Kopf
Der Oberste Gerichtshof hat am 19.April 1990 durch den Senatspräsidenten des Obersten Gerichtshofes Dr. Kießwetter als Vorsitzenden und durch die Hofräte des Obersten Gerichtshofes Dr. Brustbauer, Dr. Kuch, Dr. Rzeszut und Dr. Markel als weitere Richter, in Gegenwart des Richteramtsanwärters Dr. Wolf als Schriftführer in der Strafsache gegen Wilhelm W*** wegen des Verbrechens des schweren gewerbsmäßigen Betruges unter Ausnützung einer Amtsstellung nach den §§ 146, 147 Abs 2, 148 erster Fall, 313 StGB und einer anderen strafbaren Handlung über die Nichtigkeitsbeschwerde und die Berufung des Angeklagten gegen das Urteil des Kreisgerichtes Korneuburg als Schöffengericht vom 12. Dezember 1989, GZ 11 e Vr 248/89-37, nach öffentlicher Verhandlung in Anwesenheit des Vertreters des Generalprokurators, Generalanwalt Dr. Stöger, des Angeklagten und des Verteidigers Dr. Reis zu Recht erkannt:
Spruch
Die Nichtigkeitsbeschwerde wird verworfen.

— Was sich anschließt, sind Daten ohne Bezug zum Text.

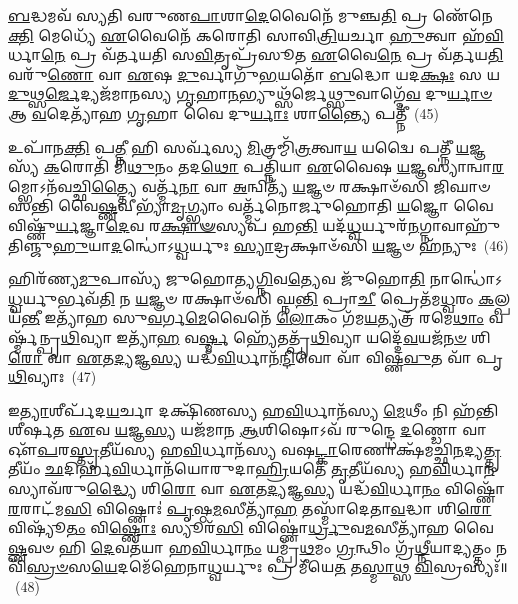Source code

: {\anuvakamend[{\-\ul{𑌵𑌿}\-𑌤𑍍𑌤𑍍𑌵𑌾 𑌦𑍇᳴𑌵\-\ul{𑌯}\-𑌤 \ul{𑌏}\-𑌷𑌾𑌮᳴𑌬𑍍𑌰𑍁\-\ul{𑌵}\-𑌨𑍍 𑌯𑌾\-\ul{𑌨𑌿} 𑌚𑌤𑍁᳴𑌶𑍍𑌚𑌤𑍍𑌵𑌾𑌰𑌿𑍞𑌶𑌚𑍍𑌚}]}%

\-\ul{𑌬}\-𑌦𑍍𑌧𑌮𑌵᳴ 𑌸𑍍𑌯𑌤𑌿 𑌵𑌰𑍁𑌣\-\ul{𑌪𑌾}\-𑌶𑌾\-\ul{𑌦𑍇}\-𑌵𑍈𑌨𑍇᳴ 𑌮𑍁𑌞𑍍𑌚\-\ul{𑌤𑌿} 𑌪𑍍𑌰 𑌣𑍇᳴𑌨𑍇\-\ul{𑌕𑍍𑌤𑌿} 𑌮𑍇𑌧𑍍𑌯𑍇᳴ \ul{𑌏}\-𑌵𑍈𑌨𑍇᳴ 𑌕𑌰𑍋𑌤𑌿 𑌸𑌾𑌵𑌿\-\ul{𑌤𑍍𑌰𑌿}\-𑌯𑌰𑍍𑌚𑌾 \ul{𑌹𑍁}\-𑌤𑍍𑌵𑌾 𑌹᳴\-\ul{𑌵𑌿}\-𑌰𑍍𑌧𑌾\-\ul{𑌨𑍇} 𑌪𑍍𑌰 𑌵᳴𑌰𑍍𑌤𑌯𑌤𑌿 𑌸\-\ul{𑌵𑌿}\-𑌤𑍃𑌪𑍍𑌰᳴𑌸𑍂𑌤 \ul{𑌏}\-𑌵𑍈\-\ul{𑌨𑍇} 𑌪𑍍𑌰 𑌵᳴𑌰𑍍𑌤𑌯\-\ul{𑌤𑌿} 𑌵𑌰𑍁᳴\-\ul{𑌣𑍋} 𑌵𑌾 \ul{𑌏}\-𑌷 \ul{𑌦𑍁}\-𑌰𑍍𑌵𑌾𑌗𑍁᳴\-\ul{𑌭}\-𑌯𑌤𑍋᳴ \ul{𑌬}\-𑌦𑍍𑌧𑍋 𑌯𑌦\-\ul{𑌕𑍍𑌷𑌃} 𑌸 𑌯\-\ul{𑌦𑍁}\-𑌥𑍍𑌸\-\ul{𑌰𑍍𑌜𑍇}\-𑌦𑍍𑌯𑌜᳴𑌮𑌾𑌨𑌸𑍍𑌯 \ul{𑌗𑍃}\-𑌹𑌾\-\ul{𑌨}\-𑌭𑍍𑌯𑍁𑌥𑍍𑌸᳴𑌰𑍍𑌜𑍇\-\ul{𑌥𑍍𑌸𑍁}\-𑌵𑌾𑌗𑍍𑌦𑍇᳴\-\ul{𑌵} 𑌦𑍁\-\ul{𑌰𑍍𑌯𑌾}\-\-\ul{𑍞} 𑌆 \ul{𑌵}\-𑌦𑍇𑌤𑍍𑌯𑌾᳴𑌹 \ul{𑌗𑍃}\-𑌹𑌾 𑌵𑍈 𑌦𑍁\-\ul{𑌰𑍍𑌯𑌾𑌃} 𑌶𑌾\-\ul{𑌨𑍍𑌤𑍍𑌯𑍈} 𑌪𑌤𑍍𑌨𑍀॑~(45)

𑌉𑌪𑌾᳴𑌨\-\ul{𑌕𑍍𑌤𑌿} 𑌪\-\ul{𑌤𑍍𑌨𑍀} 𑌹𑌿 𑌸𑌰𑍍𑌵᳴𑌸𑍍𑌯 \ul{𑌮𑌿}\-𑌤𑍍𑌰𑌮𑍍𑌮𑌿᳴\-\ul{𑌤𑍍𑌰}\-𑌤𑍍𑌵𑌾\-\ul{𑌯} 𑌯𑌦𑍍𑌵𑍈 𑌪𑌤𑍍𑌨𑍀᳴ \ul{𑌯}\-𑌜𑍍𑌞𑌸𑍍𑌯᳴ \ul{𑌕}\-𑌰𑍋𑌤𑌿᳴ 𑌮𑌿\-\ul{𑌥𑍁}\-𑌨𑌂 𑌤𑌦\-\ul{𑌥𑍋} 𑌪𑌤𑍍𑌨𑌿᳴𑌯𑌾 \ul{𑌏}\-𑌵𑍈𑌷 \ul{𑌯}\-𑌜𑍍𑌞𑌸𑍍𑌯𑌾॑𑌨𑍍𑌵𑌾\-\ul{𑌰}\-𑌮𑍍𑌭𑍋\-𑌽𑌨᳴𑌵𑌚𑍍𑌛𑌿\-\ul{𑌤𑍍𑌤𑍍𑌯𑍈} 𑌵𑌰𑍍𑌤𑍍𑌮᳴\-\ul{𑌨𑌾} 𑌵𑌾 \ul{𑌅}\-𑌨𑍍𑌵𑌿𑌤𑍍𑌯᳴ \ul{𑌯}\-𑌜𑍍𑌞𑍞 𑌰𑌕𑍍𑌷𑌾𑍞᳴𑌸𑌿 𑌜𑌿𑌘𑌾𑍞𑌸𑌨𑍍𑌤𑌿 𑌵𑍈\-\ul{𑌷𑍍𑌣}\-𑌵𑍀𑌭𑍍𑌯𑌾᳴\-\ul{𑌮𑍃}\-𑌗𑍍𑌭𑍍𑌯𑌾𑌂 𑌵𑌰𑍍𑌤𑍍𑌮᳴𑌨𑍋𑌰𑍍𑌜𑍁𑌹𑍋𑌤𑌿 \ul{𑌯}\-𑌜𑍍𑌞𑍋 𑌵𑍈 𑌵𑌿𑌷𑍍𑌣𑍁᳴\-\ul{𑌰𑍍𑌯}\-𑌜𑍍𑌞𑌾\-\ul{𑌦𑍇}\-𑌵 𑌰\-\ul{𑌕𑍍𑌷𑌾}\-\-\ul{𑍟}\-𑌸𑍍𑌯𑌪᳴ 𑌹\-\ul{𑌨𑍍𑌤𑌿} 𑌯𑌦᳴\-\ul{𑌧𑍍𑌵}\-𑌰𑍍𑌯𑍁𑌰᳴\-\ul{𑌨}\-𑌗𑍍𑌨𑌾𑌵𑌾𑌹𑍁᳴𑌤𑌿𑌞𑍍𑌜𑍁\-\ul{𑌹𑍁}\-𑌯𑌾\-\ul{𑌦}\-𑌨𑍍𑌧𑍋॑\-𑌽\-\ul{𑌧𑍍𑌵}\-𑌰𑍍𑌯𑍁𑌃 \ul{𑌸𑍍𑌯𑌾}\-𑌦𑍍𑌰𑌕𑍍𑌷𑌾𑍞᳴𑌸𑌿 \ul{𑌯}\-𑌜𑍍𑌞𑍞 𑌹᳴𑌨𑍍𑌯𑍁𑌃~(46)

𑌹𑌿𑌰᳴𑌣𑍍𑌯\-\ul{𑌮𑍁}\-𑌪𑌾𑌸𑍍𑌯᳴ 𑌜𑍁𑌹𑍋𑌤𑍍𑌯\-\ul{𑌗𑍍𑌨𑌿}\-𑌵\-\ul{𑌤𑍍𑌯𑍇}\-𑌵 𑌜𑍁᳴𑌹𑍋\-\ul{𑌤𑌿} 𑌨𑌾𑌨𑍍𑌧𑍋॑\-𑌽\-\ul{𑌧𑍍𑌵}\-𑌰𑍍𑌯𑍁𑌰𑍍𑌭𑌵᳴\-\ul{𑌤𑌿} 𑌨 \ul{𑌯}\-𑌜𑍍𑌞𑍞 𑌰𑌕𑍍𑌷𑌾𑍞᳴𑌸𑌿 𑌘𑍍𑌨\-\ul{𑌨𑍍𑌤𑌿} 𑌪𑍍𑌰𑌾\-\ul{𑌚𑍀} 𑌪𑍍𑌰𑍇𑌤᳴𑌮\-\ul{𑌧𑍍𑌵}\-𑌰𑌂 \ul{𑌕}\-𑌲𑍍𑌪𑌯᳴\-\ul{𑌨𑍍𑌤𑍀} 𑌇𑌤𑍍𑌯𑌾᳴𑌹 𑌸𑍁\-\ul{𑌵}\-𑌰𑍍𑌗\-\ul{𑌮𑍇}\-𑌵𑍈𑌨𑍇᳴ \ul{𑌲𑍋}\-𑌕𑌂 𑌗᳴𑌮\-\ul{𑌯}\-𑌤𑍍𑌯𑌤𑍍𑌰᳴ 𑌰𑌮𑍇\-\ul{𑌥𑌾𑌂} 𑌵𑌰𑍍𑌷𑍍𑌮᳴𑌨𑍍𑌪𑍃\-\ul{𑌥𑌿}\-𑌵𑍍𑌯𑌾 𑌇𑌤𑍍𑌯𑌾᳴\-\ul{𑌹} 𑌵\-\ul{𑌰𑍍𑌷𑍍𑌮} 𑌹𑍍𑌯𑍇᳴𑌤𑌤𑍍𑌪𑍃᳴\-\ul{𑌥𑌿}\-𑌵𑍍𑌯𑌾 𑌯𑌦𑍍𑌦𑍇᳴\-\ul{𑌵}\-𑌯𑌜᳴\-\ul{𑌨}\-\-\ul{𑍞} 𑌶𑌿\-\ul{𑌰𑍋} 𑌵𑌾 \ul{𑌏}\-𑌤\-\ul{𑌦𑍍𑌯}\-𑌜𑍍𑌞\-\ul{𑌸𑍍𑌯} 𑌯𑌦𑍍𑌧᳴\-\ul{𑌵𑌿}\-𑌰𑍍𑌧𑌾𑌨᳴\-\ul{𑌨𑍍𑌦𑌿}\-𑌵𑍋 𑌵𑌾᳴ 𑌵𑌿𑌷𑍍𑌣\-\ul{𑌵𑍁}\-𑌤 𑌵𑌾᳴ 𑌪𑍃\-\ul{𑌥𑌿}\-𑌵𑍍𑌯𑌾𑌃~(47)

𑌇\-\ul{𑌤𑍍𑌯𑌾}\-𑌶𑍀𑌰𑍍𑌪᳴𑌦\-\ul{𑌯}\-𑌰𑍍𑌚𑌾 𑌦𑌕𑍍𑌷𑌿᳴𑌣𑌸𑍍𑌯 𑌹\-\ul{𑌵𑌿}\-𑌰𑍍𑌧𑌾𑌨᳴𑌸𑍍𑌯 \ul{𑌮𑍇}\-𑌥𑍀𑌂 𑌨𑌿 𑌹᳴𑌨𑍍𑌤𑌿 𑌶𑍀𑌰𑍍\mbox{}\-\ul{𑌷}\-𑌤 \ul{𑌏}\-𑌵 \ul{𑌯}\-𑌜𑍍𑌞\-\ul{𑌸𑍍𑌯} 𑌯𑌜᳴𑌮𑌾𑌨 \ul{𑌆}\-𑌶𑌿𑌷𑍋\-𑌽𑌵᳴ 𑌰𑍁𑌨𑍍𑌦𑍍𑌧𑍇 \ul{𑌦}\-𑌣𑍍𑌡𑍋 𑌵𑌾 𑌔᳴\-\ul{𑌪}\-𑌰\-\ul{𑌸𑍍𑌤𑍃}\-𑌤𑍀𑌯᳴𑌸𑍍𑌯 𑌹\-\ul{𑌵𑌿}\-𑌰𑍍𑌧𑌾𑌨᳴𑌸𑍍𑌯 𑌵𑌷\-\ul{𑌟𑍍𑌕𑌾}\-𑌰𑍇𑌣𑌾𑌕𑍍𑌷᳴𑌮𑌚𑍍𑌛𑌿\-\ul{𑌨}\-𑌦𑍍𑌯\-\ul{𑌤𑍍𑌤𑍃}\-𑌤𑍀𑌯𑌂᳴ \ul{𑌛}\-𑌦𑌿𑌰𑍍\mbox{}𑌹᳴\-\ul{𑌵𑌿}\-𑌰𑍍𑌧𑌾𑌨᳴𑌯𑍋𑌰𑍁𑌦𑌾\-\ul{𑌹𑍍𑌰𑌿}\-𑌯𑌤𑍇᳴ \ul{𑌤𑍃}\-𑌤𑍀𑌯᳴𑌸𑍍𑌯 𑌹\-\ul{𑌵𑌿}\-𑌰𑍍𑌧𑌾\-\ul{𑌨}\-𑌸𑍍𑌯𑌾𑌵᳴𑌰𑍁\-\ul{𑌦𑍍𑌧𑍍𑌯𑍈} 𑌶𑌿\-\ul{𑌰𑍋} 𑌵𑌾 \ul{𑌏}\-𑌤\-\ul{𑌦𑍍𑌯}\-𑌜𑍍𑌞\-\ul{𑌸𑍍𑌯} 𑌯𑌦𑍍𑌧᳴\-\ul{𑌵𑌿}\-𑌰𑍍𑌧𑌾\-\ul{𑌨𑌂} 𑌵𑌿𑌷𑍍𑌣𑍋᳴ \ul{𑌰}\-𑌰𑌾𑌟᳴𑌮\-\ul{𑌸𑌿} 𑌵𑌿𑌷𑍍𑌣𑍋𑌃॑ \ul{𑌪𑍃}\-𑌷𑍍𑌠\-\ul{𑌮}\-𑌸𑍀𑌤𑍍𑌯𑌾᳴\-\ul{𑌹} 𑌤𑌸𑍍𑌮𑌾᳴𑌦𑍇𑌤𑌾\-\ul{𑌵}\-𑌦𑍍𑌧𑌾 𑌶𑌿\-\ul{𑌰𑍋} 𑌵𑌿𑌷𑍍𑌯𑍂᳴\-\ul{𑌤𑌂} 𑌵𑌿\-\ul{𑌷𑍍𑌣𑍋𑌃} 𑌸𑍍𑌯𑍂𑌰᳴\-\ul{𑌸𑌿} 𑌵𑌿𑌷𑍍𑌣𑍋॑\-\ul{𑌰𑍍𑌧𑍍𑌰𑍁}\-𑌵\-\ul{𑌮}\-𑌸𑍀𑌤𑍍𑌯𑌾᳴𑌹 𑌵𑍈\-\ul{𑌷𑍍𑌣}\-𑌵𑍞 𑌹𑌿 \ul{𑌦𑍇}\-𑌵𑌤᳴𑌯𑌾 𑌹\-\ul{𑌵𑌿}\-𑌰𑍍𑌧𑌾\-\ul{𑌨𑌂} 𑌯𑌮𑍍𑌪𑍍𑌰᳴\-\ul{𑌥}\-𑌮𑌂 \ul{𑌗𑍍𑌰}\-𑌨𑍍𑌥𑌿𑌂 𑌗𑍍𑌰᳴\-\ul{𑌥𑍍𑌨𑍀}\-𑌯𑌾𑌦𑍍𑌯𑌤𑍍𑌤𑌂 𑌨 𑌵𑌿᳴\-\ul{𑌸𑍍𑌰}\-\-\ul{𑍞}\-𑌸\-\ul{𑌯𑍇}\-𑌦𑌮𑍇᳴𑌹𑍇𑌨𑌾\-\ul{𑌧𑍍𑌵}\-𑌰𑍍𑌯𑍁𑌃 𑌪𑍍𑌰 𑌮𑍀᳴𑌯𑍇\-\ul{𑌤} 𑌤\-\ul{𑌸𑍍𑌮𑌾}\-𑌥𑍍𑌸 \ul{𑌵𑌿}\-𑌸𑍍𑌰𑌸𑍍𑌯𑌃᳴॥~(48)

Die Berufung gegen den Ausspruch über die privatrechtlichen Ansprüche wird zurückgewiesen.
Der Berufung gegen den Ausspruch über die Strafe wird teilweise, und zwar dahin Folge gegeben, daß die Verurteilung gemäß dem § 20 StGB zur Zahlung eines Betrages von 100.000 S aufgehoben wird. Im übrigen wird ihr nicht Folge gegeben.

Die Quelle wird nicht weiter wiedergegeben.